_What the task requires_
Please reproduce the entire listing exactly.

_Provided records_
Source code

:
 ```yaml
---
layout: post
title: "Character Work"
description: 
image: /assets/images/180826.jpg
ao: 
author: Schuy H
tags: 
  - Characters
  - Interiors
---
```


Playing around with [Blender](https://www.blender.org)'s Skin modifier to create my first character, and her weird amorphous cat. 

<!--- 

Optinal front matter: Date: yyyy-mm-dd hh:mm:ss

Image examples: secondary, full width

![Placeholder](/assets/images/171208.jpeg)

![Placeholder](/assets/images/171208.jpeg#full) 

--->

_Written solution_
Source code

:
 ```yaml
---
layout: post
title: "Character Work"
description: 
image: /assets/images/180826.jpg
ao: 
author: Schuy H
tags: 
  - Characters
  - Interiors
---
```


Playing around with [Blender](https://www.blender.org)'s Skin modifier to create my first character, and her weird amorphous cat. 

<!--- 

Optinal front matter: Date: yyyy-mm-dd hh:mm:ss

Image examples: secondary, full width

![Placeholder](/assets/images/171208.jpeg)

![Placeholder](/assets/images/171208.jpeg#full) 

--->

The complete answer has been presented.